ITER now imposes new requirements on this proved method: For example, in the ITER large-scale device the particles have to be three to four times as fast as hitherto so that they can penetrate deep enough into the plasma. It is therefore no longer possible to work with positively charged ions. This, unfortunately, is because they are all the more difficult to neutralise the faster they are – at the velocities of 9000 kilometres per second needed for ITER it is almost no longer possible. For ITER it is therefore necessary to change to negatively charged ions, which are easy to neutralise at high temperatures as well. They are, however, more difficult to handle than positive ions: The additional electron, which is responsible for the negative charge of the particles, is just loosely bound and is accordingly readily lost again.

In order to produce these fragile objects for ITER, so-called high-frequency plasma sources are particularly suitable. The new ion source was developed at IPP on the basis of preliminary work at the University of Giessen and has been in operation in IPP’s ASDEX Upgrade experiment since 1995 – albeit for positive ions. Since 2002 Dr. Eckehart Speth and co-workers at IPP have been engaged in further developing the new beam source for negative ions. This is being done jointly with the University of Augsburg, where Dr. Ursel Fantz and co-workers are working on sophisticated diagnostic and modelling methods for the joint project.

The new high-frequency plasma source takes its name from a high-frequency wave injected into hydrogen gas, thereby ionising some of the hydrogen atoms. The resulting cold plasma, a mixture of neutral atoms, negative electrons and positive ions flows into the beam source, onto its inner walls and onto a first lattice-shaped electrode. If the surface of the electrode is coated with suitable material, e.g. caesium, electrons can then be captured by the plasma particles, thus producing the required negative hydrogen ions. Since the scientists succeeded in fathoming the complicated dynamics of the caesium distribution on the walls it has been possible to deposit the caesium continuously from a small oven as an ultra-thin coating with about the thickness of an atomic layer.

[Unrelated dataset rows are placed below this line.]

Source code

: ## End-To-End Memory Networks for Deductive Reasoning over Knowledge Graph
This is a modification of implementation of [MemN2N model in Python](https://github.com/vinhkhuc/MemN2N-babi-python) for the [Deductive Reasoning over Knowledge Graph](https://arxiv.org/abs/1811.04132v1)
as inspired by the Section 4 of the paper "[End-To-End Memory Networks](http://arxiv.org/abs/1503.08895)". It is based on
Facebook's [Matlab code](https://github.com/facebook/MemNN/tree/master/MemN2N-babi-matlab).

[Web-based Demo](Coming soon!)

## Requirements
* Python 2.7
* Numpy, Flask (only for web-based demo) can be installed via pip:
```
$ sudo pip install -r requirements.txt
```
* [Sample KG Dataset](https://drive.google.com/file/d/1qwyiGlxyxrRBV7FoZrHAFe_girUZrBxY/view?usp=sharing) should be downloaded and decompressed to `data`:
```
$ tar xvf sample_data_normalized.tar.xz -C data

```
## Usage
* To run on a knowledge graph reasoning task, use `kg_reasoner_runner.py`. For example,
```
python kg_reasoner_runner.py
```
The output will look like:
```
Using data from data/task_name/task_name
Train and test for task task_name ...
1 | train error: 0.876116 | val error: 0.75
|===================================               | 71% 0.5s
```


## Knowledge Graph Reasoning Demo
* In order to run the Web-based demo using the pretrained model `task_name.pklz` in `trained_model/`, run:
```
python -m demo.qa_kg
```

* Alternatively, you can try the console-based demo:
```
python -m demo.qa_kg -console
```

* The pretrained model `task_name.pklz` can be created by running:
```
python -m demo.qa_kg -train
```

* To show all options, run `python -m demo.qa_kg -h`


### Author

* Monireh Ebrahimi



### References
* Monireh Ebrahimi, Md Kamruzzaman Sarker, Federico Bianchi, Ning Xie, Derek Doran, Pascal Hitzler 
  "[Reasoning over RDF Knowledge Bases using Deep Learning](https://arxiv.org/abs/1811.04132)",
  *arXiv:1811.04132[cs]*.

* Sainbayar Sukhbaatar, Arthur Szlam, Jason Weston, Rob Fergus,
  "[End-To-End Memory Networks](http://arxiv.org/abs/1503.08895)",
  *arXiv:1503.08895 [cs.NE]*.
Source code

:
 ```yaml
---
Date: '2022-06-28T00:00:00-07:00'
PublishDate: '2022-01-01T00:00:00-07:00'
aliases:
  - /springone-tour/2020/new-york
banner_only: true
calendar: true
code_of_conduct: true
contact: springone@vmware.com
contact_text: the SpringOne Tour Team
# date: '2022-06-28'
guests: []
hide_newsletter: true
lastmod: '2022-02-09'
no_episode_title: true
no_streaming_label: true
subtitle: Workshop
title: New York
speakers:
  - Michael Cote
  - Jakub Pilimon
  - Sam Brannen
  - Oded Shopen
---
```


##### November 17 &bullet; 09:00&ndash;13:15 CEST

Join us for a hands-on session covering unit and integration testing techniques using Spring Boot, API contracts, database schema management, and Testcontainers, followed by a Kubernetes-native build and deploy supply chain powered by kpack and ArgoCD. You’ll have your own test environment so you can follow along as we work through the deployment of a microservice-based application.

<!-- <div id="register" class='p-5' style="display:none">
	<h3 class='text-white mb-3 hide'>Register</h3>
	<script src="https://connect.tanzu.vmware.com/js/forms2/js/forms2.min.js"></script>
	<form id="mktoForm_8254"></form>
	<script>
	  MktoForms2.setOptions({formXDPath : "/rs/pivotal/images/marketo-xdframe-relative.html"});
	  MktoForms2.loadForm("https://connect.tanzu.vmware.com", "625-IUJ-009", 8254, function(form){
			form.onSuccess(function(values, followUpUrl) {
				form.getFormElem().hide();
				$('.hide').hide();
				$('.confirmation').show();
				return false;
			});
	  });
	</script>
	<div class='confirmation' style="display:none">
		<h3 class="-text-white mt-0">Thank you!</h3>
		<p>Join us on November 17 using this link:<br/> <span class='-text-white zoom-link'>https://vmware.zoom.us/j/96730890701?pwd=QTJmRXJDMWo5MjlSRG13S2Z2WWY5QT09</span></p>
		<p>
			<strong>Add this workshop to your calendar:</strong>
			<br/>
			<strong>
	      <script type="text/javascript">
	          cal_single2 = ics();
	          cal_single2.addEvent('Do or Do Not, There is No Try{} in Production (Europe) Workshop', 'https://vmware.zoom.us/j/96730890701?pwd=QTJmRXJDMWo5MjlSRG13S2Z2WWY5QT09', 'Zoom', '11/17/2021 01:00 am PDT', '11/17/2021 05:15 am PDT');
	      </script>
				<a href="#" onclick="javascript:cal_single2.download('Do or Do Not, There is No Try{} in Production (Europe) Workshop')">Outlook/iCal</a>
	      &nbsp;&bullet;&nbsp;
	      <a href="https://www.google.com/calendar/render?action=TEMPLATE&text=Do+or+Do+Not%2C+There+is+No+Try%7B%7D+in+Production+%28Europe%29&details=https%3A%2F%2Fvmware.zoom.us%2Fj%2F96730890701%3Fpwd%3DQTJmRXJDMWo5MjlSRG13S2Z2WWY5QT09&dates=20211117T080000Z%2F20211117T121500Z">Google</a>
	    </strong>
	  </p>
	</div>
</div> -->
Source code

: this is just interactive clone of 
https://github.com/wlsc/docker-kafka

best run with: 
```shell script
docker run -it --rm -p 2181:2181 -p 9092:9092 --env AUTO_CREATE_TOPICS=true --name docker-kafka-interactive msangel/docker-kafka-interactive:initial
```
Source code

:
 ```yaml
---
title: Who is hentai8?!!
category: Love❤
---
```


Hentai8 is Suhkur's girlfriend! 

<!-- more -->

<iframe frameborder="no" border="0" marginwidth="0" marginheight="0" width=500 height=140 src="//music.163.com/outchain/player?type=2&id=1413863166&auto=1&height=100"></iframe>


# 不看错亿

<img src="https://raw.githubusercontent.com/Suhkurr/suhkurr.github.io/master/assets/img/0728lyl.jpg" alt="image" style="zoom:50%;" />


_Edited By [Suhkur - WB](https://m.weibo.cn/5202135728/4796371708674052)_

The negative ions produced in the vicinity of the lattice can now be extracted from the beam source. They are then caught by the electric field of a second lattice, bundled into a beam and accelerated by a third lattice. With its results to date – some of them world records – IPP’s high-frequency source already has good chances of being selected for ITER. For a final assessment it first has to be shown whether the technology can be extended to ITER size. The decision on application in ITER is scheduled for mid-2007. But there are also other fields of application for the new ion source, e.g. in accelerators or for producing large-area plasmas for industrial use.